File :-(, x, )
Anonymous
Short question: Ever nurse a pet back from the brink against the odds?

Long story: I was recently sick with a lot of time to rest and it brought back a bizarre memory from my childhood. Back when shelters were not more than chain link fences and small animal vets did not exist (where I grew up there was only one ignorant ham-handed livestock vet), my parents let me adopt a white mutt with blue eyes. He had to live outdoors (and on a chain when I wasn't around), but I was outside a lot at that age and we had the typical storybook kid/dog bond.

Several months later, I got off of the bus (I always came to see him before going inside) and he was having seizures. I said his name and grabbed him and he stopped, wheezed a bit, and then laid there. From then on, he was in a constant stupor, and seemed to be in a confused state. He was frightened of strange things, like his food/water bowls. Once or twice he would growl at me until I said his name, and then his eyes would show a slight hint of recognition, and he would go back to being dull and lifeless. Everyone said it was rabies, but I was a dumb stubborn kid and wouldn't let him die, so my mother taught me how to give him penicillin shots in the morning, and I would feed him water thru a syringe tube. At night I would shove him in his doghouse but he always flopped himself back out at night. I didn't even have to chain him anymore and I was already mourning him. Three weeks later, he began to weakly wag his tail at me one morning, and then he improved quickly after that. He lived a very long, healthy life after that.

In b4 "doggy acid trip" or "AIDS"
>> Anonymous
Any poisonous animals in your area?

I had to rescue my 14 year old cat from Kidney Failure, It was recommended that she be put down. She's still with me today, three years later.
>> Anonymous
>>212642

He may have had a run-in with a toad, or even just distemper, with him being an outdoor dog and it being so long ago, I don't expect to ever know.

Damn, your kitty's old, glad she's doing well after such a horrible diagnosis.
>> Anonymous
     File :-(, x)
When I was in 7th grade me and my friend were biking home, when we saw a mag-pie just standing there, looking dead, being verbally abused by a willy-wag-tail (they're tiny, but if anything comes near their nest they get nasty!)
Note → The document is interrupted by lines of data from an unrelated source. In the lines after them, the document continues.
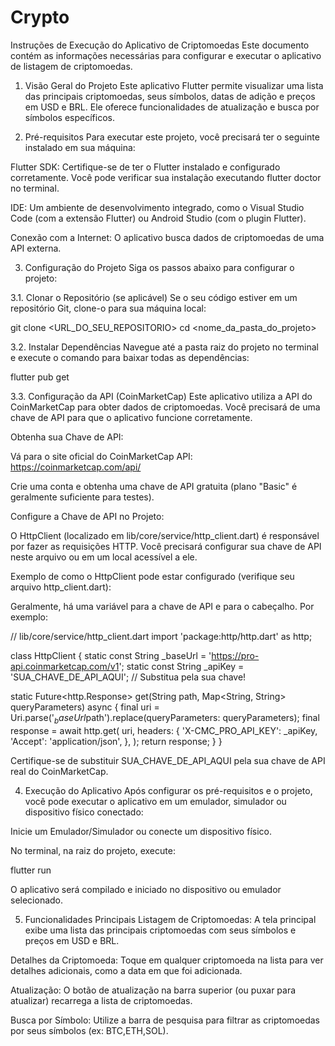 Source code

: # Crypto

Instruções de Execução do Aplicativo de Criptomoedas
Este documento contém as informações necessárias para configurar e executar o aplicativo de listagem de criptomoedas.

1. Visão Geral do Projeto
Este aplicativo Flutter permite visualizar uma lista das principais criptomoedas, seus símbolos, datas de adição e preços em USD e BRL. Ele oferece funcionalidades de atualização e busca por símbolos específicos.

2. Pré-requisitos
Para executar este projeto, você precisará ter o seguinte instalado em sua máquina:

Flutter SDK: Certifique-se de ter o Flutter instalado e configurado corretamente. Você pode verificar sua instalação executando flutter doctor no terminal.

IDE: Um ambiente de desenvolvimento integrado, como o Visual Studio Code (com a extensão Flutter) ou Android Studio (com o plugin Flutter).

Conexão com a Internet: O aplicativo busca dados de criptomoedas de uma API externa.

3. Configuração do Projeto
Siga os passos abaixo para configurar o projeto:

3.1. Clonar o Repositório (se aplicável)
Se o seu código estiver em um repositório Git, clone-o para sua máquina local:

git clone <URL_DO_SEU_REPOSITORIO>
cd <nome_da_pasta_do_projeto>

3.2. Instalar Dependências
Navegue até a pasta raiz do projeto no terminal e execute o comando para baixar todas as dependências:

flutter pub get

3.3. Configuração da API (CoinMarketCap)
Este aplicativo utiliza a API do CoinMarketCap para obter dados de criptomoedas. Você precisará de uma chave de API para que o aplicativo funcione corretamente.

Obtenha sua Chave de API:

Vá para o site oficial do CoinMarketCap API: https://coinmarketcap.com/api/

Crie uma conta e obtenha uma chave de API gratuita (plano "Basic" é geralmente suficiente para testes).

Configure a Chave de API no Projeto:

O HttpClient (localizado em lib/core/service/http_client.dart) é responsável por fazer as requisições HTTP. Você precisará configurar sua chave de API neste arquivo ou em um local acessível a ele.

Exemplo de como o HttpClient pode estar configurado (verifique seu arquivo http_client.dart):

Geralmente, há uma variável para a chave de API e para o cabeçalho. Por exemplo:

// lib/core/service/http_client.dart
import 'package:http/http.dart' as http;

class HttpClient {
  static const String _baseUrl = 'https://pro-api.coinmarketcap.com/v1';
  static const String _apiKey = 'SUA_CHAVE_DE_API_AQUI'; // Substitua pela sua chave!

  static Future<http.Response> get(String path, Map<String, String> queryParameters) async {
    final uri = Uri.parse('$_baseUrl$path').replace(queryParameters: queryParameters);
    final response = await http.get(
      uri,
      headers: {
        'X-CMC_PRO_API_KEY': _apiKey,
        'Accept': 'application/json',
      },
    );
    return response;
  }
}

Certifique-se de substituir SUA_CHAVE_DE_API_AQUI pela sua chave de API real do CoinMarketCap.

4. Execução do Aplicativo
Após configurar os pré-requisitos e o projeto, você pode executar o aplicativo em um emulador, simulador ou dispositivo físico conectado:

Inicie um Emulador/Simulador ou conecte um dispositivo físico.

No terminal, na raiz do projeto, execute:

flutter run

O aplicativo será compilado e iniciado no dispositivo ou emulador selecionado.

5. Funcionalidades Principais
Listagem de Criptomoedas: A tela principal exibe uma lista das principais criptomoedas com seus símbolos e preços em USD e BRL.

Detalhes da Criptomoeda: Toque em qualquer criptomoeda na lista para ver detalhes adicionais, como a data em que foi adicionada.

Atualização: O botão de atualização na barra superior (ou puxar para atualizar) recarrega a lista de criptomoedas.

Busca por Símbolo: Utilize a barra de pesquisa para filtrar as criptomoedas por seus símbolos (ex: BTC,ETH,SOL).
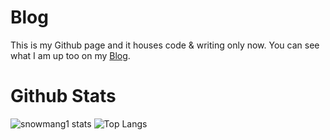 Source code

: # Blog
This is my Github page and it houses code & writing only now.
You can see what I am up too on my [Blog](https://snowmang1.github.io/).

# Github Stats
![snowmang1 stats](https://github-readme-stats.vercel.app/api?username=snowmang1&show_icons=true&theme=synthwave)
![Top Langs](https://github-readme-stats.vercel.app/api/top-langs/?username=snowmang1&theme=synthwave&langs_count=6&layout=compact)
<!-- The fancy card are from anuraghazra/github-readme-stats -->

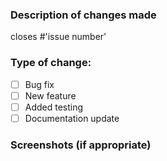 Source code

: ### Description of changes made


closes #'issue number'

### Type of change:
- [ ] Bug fix
- [ ] New feature
- [ ] Added testing
- [ ] Documentation update

### Screenshots (if appropriate)

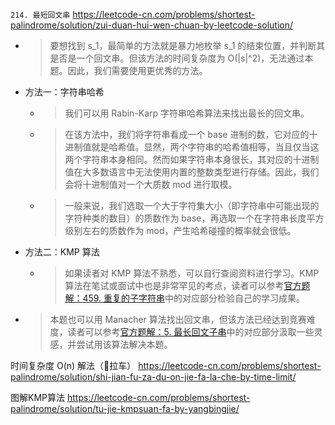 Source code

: 
`214. 最短回文串` https://leetcode-cn.com/problems/shortest-palindrome/solution/zui-duan-hui-wen-chuan-by-leetcode-solution/
- > 要想找到 s_1，最简单的方法就是暴力地枚举 s_1 的结束位置，并判断其是否是一个回文串。但该方法的时间复杂度为 O(|s|^2)，无法通过本题。因此，我们需要使用更优秀的方法。
- 方法一：字符串哈希
  * > 我们可以用 Rabin-Karp 字符串哈希算法来找出最长的回文串。
  * > 在该方法中，我们将字符串看成一个 base 进制的数，它对应的十进制值就是哈希值。显然，两个字符串的哈希值相等，当且仅当这两个字符串本身相同。然而如果字符串本身很长，其对应的十进制值在大多数语言中无法使用内置的整数类型进行存储。因此，我们会将十进制值对一个大质数 mod 进行取模。
  * > 一般来说，我们选取一个大于字符集大小（即字符串中可能出现的字符种类的数目）的质数作为 base，再选取一个在字符串长度平方级别左右的质数作为 mod，产生哈希碰撞的概率就会很低。
- 方法二：KMP 算法
  * > 如果读者对 KMP 算法不熟悉，可以自行查阅资料进行学习。KMP 算法在笔试或面试中也是非常罕见的考点，读者可以参考[官方题解：459. 重复的子字符串](https://leetcode-cn.com/problems/repeated-substring-pattern/solution/zhong-fu-de-zi-zi-fu-chuan-by-leetcode-solution/)中的对应部分检验自己的学习成果。
- > 本题也可以用 Manacher 算法找出回文串，但该方法已经达到竞赛难度，读者可以参考[官方题解：5. 最长回文子串](https://leetcode-cn.com/problems/longest-palindromic-substring/solution/zui-chang-hui-wen-zi-chuan-by-leetcode-solution/)中的对应部分汲取一些灵感，并尝试用该算法解决本题。

时间复杂度 O(n) 解法（🐴拉车） https://leetcode-cn.com/problems/shortest-palindrome/solution/shi-jian-fu-za-du-on-jie-fa-la-che-by-time-limit/

图解KMP算法 https://leetcode-cn.com/problems/shortest-palindrome/solution/tu-jie-kmpsuan-fa-by-yangbingjie/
I quickly biked home and told my mum. she drove us to the magpie and we picked it up with a towel and liad it on my lap. He was dying, closing his eyes, not moving. My mum told me he probably got hit by a car or something, since his wing and beak were injured (theres no way a will-wag-tail could do that)

We got home, he was almost dead. Mum got a syringe of water and put it in his mouth, all of a sudden he flew out of her arms, his "bad wing" miracously healed. and we flew away.
>> Anonymous
>>212739
HE flew away I mean. whoops.
>> Anonymous
... This thread makes me happy, despite the fact I'm usually emotionless in the way only a 4channer could be.
>> Anonymous
>>212640

My dog, a tiny mutt puppy, fell off a two-storey balcony on an extremely hot day, and fell straight down to the concrete and was left there in the heat all day.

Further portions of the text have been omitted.